WHAT THE TASK ASKS> Set down all of the entries word for word, omitting the images they contain.

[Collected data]
+===+

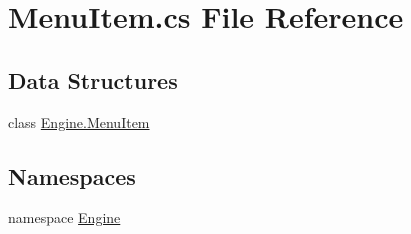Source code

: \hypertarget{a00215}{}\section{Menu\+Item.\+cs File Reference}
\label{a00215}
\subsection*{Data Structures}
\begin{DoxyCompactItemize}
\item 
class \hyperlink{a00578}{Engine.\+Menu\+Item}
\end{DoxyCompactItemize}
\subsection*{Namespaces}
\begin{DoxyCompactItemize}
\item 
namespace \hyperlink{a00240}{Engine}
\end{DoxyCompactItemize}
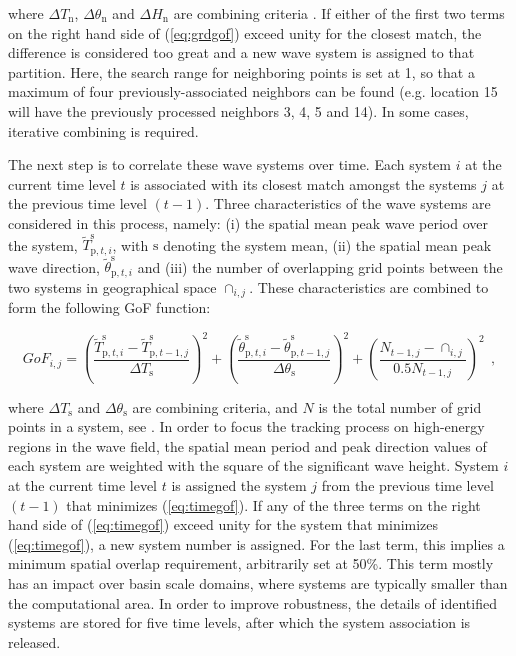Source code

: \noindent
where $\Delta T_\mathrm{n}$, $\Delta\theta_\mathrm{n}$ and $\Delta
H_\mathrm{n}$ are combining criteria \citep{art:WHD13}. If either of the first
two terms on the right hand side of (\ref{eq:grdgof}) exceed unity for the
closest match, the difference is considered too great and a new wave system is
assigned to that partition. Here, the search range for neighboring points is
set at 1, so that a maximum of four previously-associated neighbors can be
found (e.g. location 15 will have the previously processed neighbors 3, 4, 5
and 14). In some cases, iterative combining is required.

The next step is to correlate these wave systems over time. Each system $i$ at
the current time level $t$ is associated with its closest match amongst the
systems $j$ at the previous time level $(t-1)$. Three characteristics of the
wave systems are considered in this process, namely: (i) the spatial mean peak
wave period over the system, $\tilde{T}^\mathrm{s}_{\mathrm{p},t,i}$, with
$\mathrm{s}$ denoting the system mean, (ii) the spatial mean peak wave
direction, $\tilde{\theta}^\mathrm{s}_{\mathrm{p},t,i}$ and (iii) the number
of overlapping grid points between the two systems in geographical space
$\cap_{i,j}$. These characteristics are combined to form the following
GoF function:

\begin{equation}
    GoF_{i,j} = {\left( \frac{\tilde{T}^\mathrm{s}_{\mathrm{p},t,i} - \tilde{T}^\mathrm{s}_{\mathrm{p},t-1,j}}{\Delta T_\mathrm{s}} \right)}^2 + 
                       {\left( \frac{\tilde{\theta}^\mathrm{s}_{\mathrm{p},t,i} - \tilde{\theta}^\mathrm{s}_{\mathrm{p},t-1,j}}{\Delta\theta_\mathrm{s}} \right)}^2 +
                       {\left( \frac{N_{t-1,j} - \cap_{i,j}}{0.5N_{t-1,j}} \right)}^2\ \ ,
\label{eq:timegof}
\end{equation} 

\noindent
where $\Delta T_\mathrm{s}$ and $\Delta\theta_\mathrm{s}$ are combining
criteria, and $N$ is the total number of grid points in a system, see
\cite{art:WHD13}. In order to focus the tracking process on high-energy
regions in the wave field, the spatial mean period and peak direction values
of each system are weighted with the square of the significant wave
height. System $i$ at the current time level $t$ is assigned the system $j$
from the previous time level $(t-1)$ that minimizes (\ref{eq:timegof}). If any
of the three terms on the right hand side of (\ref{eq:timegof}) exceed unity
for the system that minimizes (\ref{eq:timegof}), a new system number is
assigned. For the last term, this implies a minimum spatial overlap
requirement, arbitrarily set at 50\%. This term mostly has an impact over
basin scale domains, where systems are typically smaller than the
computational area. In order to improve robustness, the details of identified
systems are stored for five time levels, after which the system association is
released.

+===+

ANSWER BOX>
Source code

: \hypertarget{a00215}{}\section{Menu\+Item.\+cs File Reference}
\label{a00215}
\subsection*{Data Structures}
\begin{DoxyCompactItemize}
\item 
class \hyperlink{a00578}{Engine.\+Menu\+Item}
\end{DoxyCompactItemize}
\subsection*{Namespaces}
\begin{DoxyCompactItemize}
\item 
namespace \hyperlink{a00240}{Engine}
\end{DoxyCompactItemize}
Source code

: \noindent
where $\Delta T_\mathrm{n}$, $\Delta\theta_\mathrm{n}$ and $\Delta
H_\mathrm{n}$ are combining criteria \citep{art:WHD13}. If either of the first
two terms on the right hand side of (\ref{eq:grdgof}) exceed unity for the
closest match, the difference is considered too great and a new wave system is
assigned to that partition. Here, the search range for neighboring points is
set at 1, so that a maximum of four previously-associated neighbors can be
found (e.g. location 15 will have the previously processed neighbors 3, 4, 5
and 14). In some cases, iterative combining is required.

The next step is to correlate these wave systems over time. Each system $i$ at
the current time level $t$ is associated with its closest match amongst the
systems $j$ at the previous time level $(t-1)$. Three characteristics of the
wave systems are considered in this process, namely: (i) the spatial mean peak
wave period over the system, $\tilde{T}^\mathrm{s}_{\mathrm{p},t,i}$, with
$\mathrm{s}$ denoting the system mean, (ii) the spatial mean peak wave
direction, $\tilde{\theta}^\mathrm{s}_{\mathrm{p},t,i}$ and (iii) the number
of overlapping grid points between the two systems in geographical space
$\cap_{i,j}$. These characteristics are combined to form the following
GoF function:

\begin{equation}
    GoF_{i,j} = {\left( \frac{\tilde{T}^\mathrm{s}_{\mathrm{p},t,i} - \tilde{T}^\mathrm{s}_{\mathrm{p},t-1,j}}{\Delta T_\mathrm{s}} \right)}^2 + 
                       {\left( \frac{\tilde{\theta}^\mathrm{s}_{\mathrm{p},t,i} - \tilde{\theta}^\mathrm{s}_{\mathrm{p},t-1,j}}{\Delta\theta_\mathrm{s}} \right)}^2 +
                       {\left( \frac{N_{t-1,j} - \cap_{i,j}}{0.5N_{t-1,j}} \right)}^2\ \ ,
\label{eq:timegof}
\end{equation} 

\noindent
where $\Delta T_\mathrm{s}$ and $\Delta\theta_\mathrm{s}$ are combining
criteria, and $N$ is the total number of grid points in a system, see
\cite{art:WHD13}. In order to focus the tracking process on high-energy
regions in the wave field, the spatial mean period and peak direction values
of each system are weighted with the square of the significant wave
height. System $i$ at the current time level $t$ is assigned the system $j$
from the previous time level $(t-1)$ that minimizes (\ref{eq:timegof}). If any
of the three terms on the right hand side of (\ref{eq:timegof}) exceed unity
for the system that minimizes (\ref{eq:timegof}), a new system number is
assigned. For the last term, this implies a minimum spatial overlap
requirement, arbitrarily set at 50\%. This term mostly has an impact over
basin scale domains, where systems are typically smaller than the
computational area. In order to improve robustness, the details of identified
systems are stored for five time levels, after which the system association is
released.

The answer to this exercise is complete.